State v. Baldwin, supra, at 511, 438 A.2d at 1140 (emphasis in original, citations omitted).
In the cause before us, plaintiff's position is not predicated on the plain meaning of the language or words used in the controlling statute, but on the placement of semicolons, that is, on punctuation. As set forth in his brief, plaintiff argues:
23 Y.S.A. § 2506 states clearly that . . . "the suspension period for a conviction for first offense of section . . 1091 . of this title shall be 30 days." [This] portion of the statute . is set apart from the rest of the statute by semicolons which appear before and after this quotation.
In construing statutes, we will not indulge in quibbles over minute points of punctuation; they are among the atomies of grammar. At best, the so-called grammatical stops are widely misunderstood and applied even among average and reasonably well educated laymen, including legislators and, mirabile dictu, even judges. See H. W. Fowler, Modern English Usage, Stops, at 587-92 (2d ed. 1965). "[L]egislatures are not grammar schools; and, in this country at least, it is hardly reasonable to expect legislative acts to be drawn with strict grammatical or logical accuracy. . . . For that reason . . . the construction of a statute should be based on the whole statute." State v. Lynch, 137 Vt. 607, 613, 409 A.2d 1001, 1005 (1979) (citations omitted). Moreover, it is the general rule that punctuation, per se, forms no part of a statute and will not govern its construction as against the manifest intent of the legislature ascertained from a consideration of the statute as a whole. See 82 C.J.S. Statutes § 341.

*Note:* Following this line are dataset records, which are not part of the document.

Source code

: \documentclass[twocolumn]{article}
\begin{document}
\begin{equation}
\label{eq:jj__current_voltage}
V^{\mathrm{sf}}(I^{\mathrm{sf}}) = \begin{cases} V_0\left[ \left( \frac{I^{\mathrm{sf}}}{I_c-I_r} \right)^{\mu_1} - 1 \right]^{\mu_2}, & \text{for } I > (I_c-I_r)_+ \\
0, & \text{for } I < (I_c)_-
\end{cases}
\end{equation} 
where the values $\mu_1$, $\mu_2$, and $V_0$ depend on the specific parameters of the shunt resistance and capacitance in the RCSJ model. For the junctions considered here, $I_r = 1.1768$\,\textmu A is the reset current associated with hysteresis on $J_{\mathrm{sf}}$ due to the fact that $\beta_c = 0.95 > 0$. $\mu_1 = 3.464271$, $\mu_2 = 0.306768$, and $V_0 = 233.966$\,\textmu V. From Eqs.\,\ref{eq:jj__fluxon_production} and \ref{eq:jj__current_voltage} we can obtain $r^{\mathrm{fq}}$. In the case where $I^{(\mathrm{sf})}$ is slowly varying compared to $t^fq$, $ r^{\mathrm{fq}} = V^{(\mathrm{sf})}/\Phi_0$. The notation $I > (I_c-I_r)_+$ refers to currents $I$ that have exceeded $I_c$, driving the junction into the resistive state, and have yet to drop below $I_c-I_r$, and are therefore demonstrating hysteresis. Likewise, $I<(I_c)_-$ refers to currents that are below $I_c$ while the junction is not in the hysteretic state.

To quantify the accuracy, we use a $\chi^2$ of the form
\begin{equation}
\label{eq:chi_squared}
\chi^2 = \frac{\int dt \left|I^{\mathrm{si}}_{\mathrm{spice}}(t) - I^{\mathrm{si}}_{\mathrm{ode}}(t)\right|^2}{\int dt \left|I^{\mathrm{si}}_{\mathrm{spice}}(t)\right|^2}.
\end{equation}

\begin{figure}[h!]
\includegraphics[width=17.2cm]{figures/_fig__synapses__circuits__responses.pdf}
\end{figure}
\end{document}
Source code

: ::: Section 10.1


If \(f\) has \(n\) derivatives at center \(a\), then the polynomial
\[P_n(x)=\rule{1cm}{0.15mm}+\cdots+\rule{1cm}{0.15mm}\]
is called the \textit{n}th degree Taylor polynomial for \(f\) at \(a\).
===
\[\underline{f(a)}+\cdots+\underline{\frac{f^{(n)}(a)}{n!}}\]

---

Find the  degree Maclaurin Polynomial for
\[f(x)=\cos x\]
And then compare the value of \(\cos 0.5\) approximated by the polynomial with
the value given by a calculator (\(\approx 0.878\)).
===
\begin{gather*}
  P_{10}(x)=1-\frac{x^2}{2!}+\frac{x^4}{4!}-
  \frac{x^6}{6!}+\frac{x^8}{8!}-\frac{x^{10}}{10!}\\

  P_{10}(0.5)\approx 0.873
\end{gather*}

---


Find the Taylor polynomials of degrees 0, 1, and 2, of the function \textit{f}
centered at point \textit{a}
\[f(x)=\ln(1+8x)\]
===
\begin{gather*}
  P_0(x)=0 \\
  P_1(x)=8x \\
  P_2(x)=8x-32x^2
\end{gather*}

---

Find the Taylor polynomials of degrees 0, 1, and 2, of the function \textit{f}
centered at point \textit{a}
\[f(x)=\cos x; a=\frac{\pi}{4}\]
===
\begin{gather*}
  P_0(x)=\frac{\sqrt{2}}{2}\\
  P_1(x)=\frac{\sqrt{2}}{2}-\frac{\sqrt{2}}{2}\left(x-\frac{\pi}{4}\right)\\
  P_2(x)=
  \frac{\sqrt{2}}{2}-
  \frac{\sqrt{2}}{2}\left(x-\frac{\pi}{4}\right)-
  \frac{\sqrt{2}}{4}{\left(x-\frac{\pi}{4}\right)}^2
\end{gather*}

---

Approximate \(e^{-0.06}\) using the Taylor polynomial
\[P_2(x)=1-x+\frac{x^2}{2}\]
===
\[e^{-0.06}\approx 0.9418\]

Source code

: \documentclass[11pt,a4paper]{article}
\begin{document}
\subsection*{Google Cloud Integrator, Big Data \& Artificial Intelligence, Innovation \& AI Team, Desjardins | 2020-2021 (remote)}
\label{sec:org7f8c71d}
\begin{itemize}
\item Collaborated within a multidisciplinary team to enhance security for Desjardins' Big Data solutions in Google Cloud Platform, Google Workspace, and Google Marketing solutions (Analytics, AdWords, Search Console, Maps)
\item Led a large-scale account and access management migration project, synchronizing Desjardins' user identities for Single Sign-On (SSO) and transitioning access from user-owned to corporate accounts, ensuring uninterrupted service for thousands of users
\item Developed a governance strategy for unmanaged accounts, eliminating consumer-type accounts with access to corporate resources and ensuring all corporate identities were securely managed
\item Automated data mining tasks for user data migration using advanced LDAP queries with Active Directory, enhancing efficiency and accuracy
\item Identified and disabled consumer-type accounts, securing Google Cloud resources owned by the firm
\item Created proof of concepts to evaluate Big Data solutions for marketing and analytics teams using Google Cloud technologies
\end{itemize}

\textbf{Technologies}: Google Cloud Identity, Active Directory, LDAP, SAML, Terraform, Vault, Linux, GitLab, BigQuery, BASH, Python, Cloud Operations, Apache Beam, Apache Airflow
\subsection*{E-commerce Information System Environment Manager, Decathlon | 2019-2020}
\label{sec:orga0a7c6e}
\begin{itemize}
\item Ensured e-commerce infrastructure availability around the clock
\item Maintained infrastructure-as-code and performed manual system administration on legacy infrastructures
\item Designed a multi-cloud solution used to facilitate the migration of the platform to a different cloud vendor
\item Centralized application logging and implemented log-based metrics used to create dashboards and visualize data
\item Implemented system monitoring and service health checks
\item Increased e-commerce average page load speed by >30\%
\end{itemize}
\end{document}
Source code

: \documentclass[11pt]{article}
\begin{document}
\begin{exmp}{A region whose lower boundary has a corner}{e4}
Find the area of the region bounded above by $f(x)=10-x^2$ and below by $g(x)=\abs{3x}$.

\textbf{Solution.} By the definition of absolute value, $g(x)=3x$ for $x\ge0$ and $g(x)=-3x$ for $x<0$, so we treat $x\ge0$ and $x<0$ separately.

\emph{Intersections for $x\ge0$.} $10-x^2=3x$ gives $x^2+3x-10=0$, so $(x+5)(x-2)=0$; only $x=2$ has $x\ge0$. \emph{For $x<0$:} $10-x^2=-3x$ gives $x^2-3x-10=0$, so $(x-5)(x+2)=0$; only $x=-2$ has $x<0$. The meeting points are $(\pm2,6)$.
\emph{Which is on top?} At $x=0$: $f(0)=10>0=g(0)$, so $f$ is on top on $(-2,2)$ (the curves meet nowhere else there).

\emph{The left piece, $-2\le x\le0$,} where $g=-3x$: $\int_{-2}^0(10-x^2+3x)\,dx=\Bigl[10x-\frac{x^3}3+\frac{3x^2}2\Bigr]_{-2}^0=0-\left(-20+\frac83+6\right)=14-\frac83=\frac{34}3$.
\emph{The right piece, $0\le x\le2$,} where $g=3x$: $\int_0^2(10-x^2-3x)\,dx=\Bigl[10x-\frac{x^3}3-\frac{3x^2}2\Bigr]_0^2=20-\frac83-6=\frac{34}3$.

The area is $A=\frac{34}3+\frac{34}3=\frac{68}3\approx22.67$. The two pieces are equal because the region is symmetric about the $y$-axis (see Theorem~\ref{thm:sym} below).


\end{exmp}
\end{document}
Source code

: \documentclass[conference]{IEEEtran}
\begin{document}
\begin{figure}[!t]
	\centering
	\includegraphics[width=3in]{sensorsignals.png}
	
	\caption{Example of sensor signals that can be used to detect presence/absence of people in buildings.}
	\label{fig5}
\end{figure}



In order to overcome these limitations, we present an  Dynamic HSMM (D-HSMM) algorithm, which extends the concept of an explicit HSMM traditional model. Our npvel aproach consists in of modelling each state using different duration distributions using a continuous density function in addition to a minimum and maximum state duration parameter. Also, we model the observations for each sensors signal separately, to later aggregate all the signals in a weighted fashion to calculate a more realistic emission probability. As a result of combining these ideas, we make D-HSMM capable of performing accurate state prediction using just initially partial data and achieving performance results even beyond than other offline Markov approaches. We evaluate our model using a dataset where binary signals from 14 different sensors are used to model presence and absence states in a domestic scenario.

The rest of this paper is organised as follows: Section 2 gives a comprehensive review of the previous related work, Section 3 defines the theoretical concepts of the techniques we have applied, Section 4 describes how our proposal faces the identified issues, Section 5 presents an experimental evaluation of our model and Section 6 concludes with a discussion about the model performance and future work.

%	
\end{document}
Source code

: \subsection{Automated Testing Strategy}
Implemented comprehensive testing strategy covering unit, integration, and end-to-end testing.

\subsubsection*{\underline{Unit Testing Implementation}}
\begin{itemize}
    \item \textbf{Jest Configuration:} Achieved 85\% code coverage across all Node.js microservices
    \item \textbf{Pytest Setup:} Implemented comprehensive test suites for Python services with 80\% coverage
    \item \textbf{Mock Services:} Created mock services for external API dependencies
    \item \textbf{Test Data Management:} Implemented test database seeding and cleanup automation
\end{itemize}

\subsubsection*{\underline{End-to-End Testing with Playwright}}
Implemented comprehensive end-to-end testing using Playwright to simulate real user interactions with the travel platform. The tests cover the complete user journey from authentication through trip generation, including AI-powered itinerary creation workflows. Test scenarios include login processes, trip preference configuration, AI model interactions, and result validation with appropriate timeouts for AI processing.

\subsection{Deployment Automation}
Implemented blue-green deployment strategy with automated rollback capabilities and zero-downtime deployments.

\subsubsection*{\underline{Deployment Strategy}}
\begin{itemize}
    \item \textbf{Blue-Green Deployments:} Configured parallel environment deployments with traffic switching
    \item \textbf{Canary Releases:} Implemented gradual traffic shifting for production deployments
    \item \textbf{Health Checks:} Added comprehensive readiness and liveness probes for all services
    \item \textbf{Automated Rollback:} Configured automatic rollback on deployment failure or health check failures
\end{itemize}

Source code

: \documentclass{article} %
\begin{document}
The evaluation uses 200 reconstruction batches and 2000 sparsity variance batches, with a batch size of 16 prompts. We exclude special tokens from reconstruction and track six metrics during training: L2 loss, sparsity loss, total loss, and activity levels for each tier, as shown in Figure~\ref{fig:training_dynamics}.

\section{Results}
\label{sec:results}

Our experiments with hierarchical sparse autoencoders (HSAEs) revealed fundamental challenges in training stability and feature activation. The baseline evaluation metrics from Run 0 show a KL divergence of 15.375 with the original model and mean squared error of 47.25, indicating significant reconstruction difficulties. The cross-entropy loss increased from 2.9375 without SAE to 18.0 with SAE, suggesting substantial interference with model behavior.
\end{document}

Finally, we cannot agree with plaintiff that the semicolon appearing in § 2506 following "30 days" somehow sets it apart in such a way that it limits one year suspensions exclusively to third (and subsequent) convictions of the enumerated offenses. We conclude that the second semicolon referred to is not only wrong grammatically, but creates thereby an ambiguity justifying statutory construction. State v. Baldwin, supra, at 509, 438 A.2d at 1139.
Neither do we find any merit to plaintiff's argument that 23 V.S.A. § 1091 (c), which also refers to certain consequences attendant upon fatalities resulting from violations of the motor vehicle laws, bears upon this case. Sections 1091(c) and 2506 deal with two entirely different subjects: the former with sentencing, while the latter statute relates to administrative license suspensions. They have no relation one with the other.
From a consideration of this statute as a whole, and the public policy it appears designed to implement, that of public safety and removal from the highways of those drivers whose irresponsible operation has killed another human being, we hold that it was the intent of the legislature to subject all drivers who operate in violation of the enumerated offenses with a death resulting to the one year suspension provision. A contrary ruling would make it impossible for the state to rule any driver off the highway for any meaningful period of time until conviction for a third offense, regardless of how many people he may have slaughtered during the course of the first two convictions. This is an absurd and irrational result, and inconsistent with the legislative objective as we construe it to be. In re J. S., 140 Vt. 458, 470, 438 A.2d 1125, 1130 (1981).
We hold that the State's motion for summary judgment was properly granted, and plaintiff's motion correctly denied. Accordingly we must affirm.
Affirmed.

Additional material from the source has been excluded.